Segment Start: Data extracts
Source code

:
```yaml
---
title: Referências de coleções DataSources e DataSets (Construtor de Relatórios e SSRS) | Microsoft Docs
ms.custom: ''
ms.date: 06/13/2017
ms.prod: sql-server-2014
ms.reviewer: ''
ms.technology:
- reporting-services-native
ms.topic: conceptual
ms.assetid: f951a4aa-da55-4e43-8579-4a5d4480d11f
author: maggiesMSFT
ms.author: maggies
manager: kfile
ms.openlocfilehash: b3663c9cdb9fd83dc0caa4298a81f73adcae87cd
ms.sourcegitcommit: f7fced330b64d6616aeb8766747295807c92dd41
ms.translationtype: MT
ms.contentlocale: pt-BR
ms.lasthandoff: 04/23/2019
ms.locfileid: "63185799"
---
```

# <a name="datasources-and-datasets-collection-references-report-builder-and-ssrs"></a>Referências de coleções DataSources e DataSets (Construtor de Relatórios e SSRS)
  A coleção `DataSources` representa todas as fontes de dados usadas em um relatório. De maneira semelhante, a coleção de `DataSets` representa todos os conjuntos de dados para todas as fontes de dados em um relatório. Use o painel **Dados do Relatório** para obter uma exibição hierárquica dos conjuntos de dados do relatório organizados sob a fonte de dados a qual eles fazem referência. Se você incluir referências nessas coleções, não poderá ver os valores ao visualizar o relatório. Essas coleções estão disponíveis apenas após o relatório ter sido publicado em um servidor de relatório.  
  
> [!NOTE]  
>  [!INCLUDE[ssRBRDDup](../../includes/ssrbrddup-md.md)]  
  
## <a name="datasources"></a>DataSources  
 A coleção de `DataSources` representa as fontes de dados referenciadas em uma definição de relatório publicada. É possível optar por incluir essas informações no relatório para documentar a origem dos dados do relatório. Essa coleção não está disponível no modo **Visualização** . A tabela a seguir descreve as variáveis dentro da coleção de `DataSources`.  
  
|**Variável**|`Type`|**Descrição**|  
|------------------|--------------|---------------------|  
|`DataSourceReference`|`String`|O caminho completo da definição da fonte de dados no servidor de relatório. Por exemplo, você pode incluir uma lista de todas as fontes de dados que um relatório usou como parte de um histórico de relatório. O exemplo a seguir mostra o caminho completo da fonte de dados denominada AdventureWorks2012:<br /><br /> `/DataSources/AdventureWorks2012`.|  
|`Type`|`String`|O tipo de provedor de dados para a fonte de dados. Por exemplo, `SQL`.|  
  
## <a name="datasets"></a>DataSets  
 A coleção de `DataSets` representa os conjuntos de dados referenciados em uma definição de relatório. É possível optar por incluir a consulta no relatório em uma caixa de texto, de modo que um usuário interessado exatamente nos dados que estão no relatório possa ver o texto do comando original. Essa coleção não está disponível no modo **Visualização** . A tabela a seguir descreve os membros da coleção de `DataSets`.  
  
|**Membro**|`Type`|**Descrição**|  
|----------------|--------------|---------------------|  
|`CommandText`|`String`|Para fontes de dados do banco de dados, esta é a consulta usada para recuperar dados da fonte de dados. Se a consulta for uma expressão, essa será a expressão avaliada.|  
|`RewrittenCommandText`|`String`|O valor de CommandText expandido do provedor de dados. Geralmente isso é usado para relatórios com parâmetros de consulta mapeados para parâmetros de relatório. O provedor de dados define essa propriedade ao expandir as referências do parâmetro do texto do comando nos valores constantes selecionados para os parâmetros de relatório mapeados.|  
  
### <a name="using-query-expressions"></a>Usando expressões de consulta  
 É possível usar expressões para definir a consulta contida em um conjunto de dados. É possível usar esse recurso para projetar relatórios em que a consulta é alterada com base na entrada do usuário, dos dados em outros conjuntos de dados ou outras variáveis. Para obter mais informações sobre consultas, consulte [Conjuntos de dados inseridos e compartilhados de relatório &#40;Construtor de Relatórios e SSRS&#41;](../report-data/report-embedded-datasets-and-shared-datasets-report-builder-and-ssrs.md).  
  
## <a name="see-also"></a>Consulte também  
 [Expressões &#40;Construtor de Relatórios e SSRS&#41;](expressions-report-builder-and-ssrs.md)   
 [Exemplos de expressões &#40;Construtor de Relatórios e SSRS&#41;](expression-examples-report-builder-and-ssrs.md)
Segment End: Data extracts
● **Prompt**
Repeat the data above, word for word.

● **Completed exercise**
Source code

:
```yaml
---
title: Referências de coleções DataSources e DataSets (Construtor de Relatórios e SSRS) | Microsoft Docs
ms.custom: ''
ms.date: 06/13/2017
ms.prod: sql-server-2014
ms.reviewer: ''
ms.technology:
- reporting-services-native
ms.topic: conceptual
ms.assetid: f951a4aa-da55-4e43-8579-4a5d4480d11f
author: maggiesMSFT
ms.author: maggies
manager: kfile
ms.openlocfilehash: b3663c9cdb9fd83dc0caa4298a81f73adcae87cd
ms.sourcegitcommit: f7fced330b64d6616aeb8766747295807c92dd41
ms.translationtype: MT
ms.contentlocale: pt-BR
ms.lasthandoff: 04/23/2019
ms.locfileid: "63185799"
---
```

# <a name="datasources-and-datasets-collection-references-report-builder-and-ssrs"></a>Referências de coleções DataSources e DataSets (Construtor de Relatórios e SSRS)
  A coleção `DataSources` representa todas as fontes de dados usadas em um relatório. De maneira semelhante, a coleção de `DataSets` representa todos os conjuntos de dados para todas as fontes de dados em um relatório. Use o painel **Dados do Relatório** para obter uma exibição hierárquica dos conjuntos de dados do relatório organizados sob a fonte de dados a qual eles fazem referência. Se você incluir referências nessas coleções, não poderá ver os valores ao visualizar o relatório. Essas coleções estão disponíveis apenas após o relatório ter sido publicado em um servidor de relatório.  
  
> [!NOTE]  
>  [!INCLUDE[ssRBRDDup](../../includes/ssrbrddup-md.md)]  
  
## <a name="datasources"></a>DataSources  
 A coleção de `DataSources` representa as fontes de dados referenciadas em uma definição de relatório publicada. É possível optar por incluir essas informações no relatório para documentar a origem dos dados do relatório. Essa coleção não está disponível no modo **Visualização** . A tabela a seguir descreve as variáveis dentro da coleção de `DataSources`.  
  
|**Variável**|`Type`|**Descrição**|  
|------------------|--------------|---------------------|  
|`DataSourceReference`|`String`|O caminho completo da definição da fonte de dados no servidor de relatório. Por exemplo, você pode incluir uma lista de todas as fontes de dados que um relatório usou como parte de um histórico de relatório. O exemplo a seguir mostra o caminho completo da fonte de dados denominada AdventureWorks2012:<br /><br /> `/DataSources/AdventureWorks2012`.|  
|`Type`|`String`|O tipo de provedor de dados para a fonte de dados. Por exemplo, `SQL`.|  
  
## <a name="datasets"></a>DataSets  
 A coleção de `DataSets` representa os conjuntos de dados referenciados em uma definição de relatório. É possível optar por incluir a consulta no relatório em uma caixa de texto, de modo que um usuário interessado exatamente nos dados que estão no relatório possa ver o texto do comando original. Essa coleção não está disponível no modo **Visualização** . A tabela a seguir descreve os membros da coleção de `DataSets`.  
  
|**Membro**|`Type`|**Descrição**|  
|----------------|--------------|---------------------|  
|`CommandText`|`String`|Para fontes de dados do banco de dados, esta é a consulta usada para recuperar dados da fonte de dados. Se a consulta for uma expressão, essa será a expressão avaliada.|  
|`RewrittenCommandText`|`String`|O valor de CommandText expandido do provedor de dados. Geralmente isso é usado para relatórios com parâmetros de consulta mapeados para parâmetros de relatório. O provedor de dados define essa propriedade ao expandir as referências do parâmetro do texto do comando nos valores constantes selecionados para os parâmetros de relatório mapeados.|  
  
### <a name="using-query-expressions"></a>Usando expressões de consulta  
 É possível usar expressões para definir a consulta contida em um conjunto de dados. É possível usar esse recurso para projetar relatórios em que a consulta é alterada com base na entrada do usuário, dos dados em outros conjuntos de dados ou outras variáveis. Para obter mais informações sobre consultas, consulte [Conjuntos de dados inseridos e compartilhados de relatório &#40;Construtor de Relatórios e SSRS&#41;](../report-data/report-embedded-datasets-and-shared-datasets-report-builder-and-ssrs.md).  
  
## <a name="see-also"></a>Consulte também  
 [Expressões &#40;Construtor de Relatórios e SSRS&#41;](expressions-report-builder-and-ssrs.md)   
 [Exemplos de expressões &#40;Construtor de Relatórios e SSRS&#41;](expression-examples-report-builder-and-ssrs.md)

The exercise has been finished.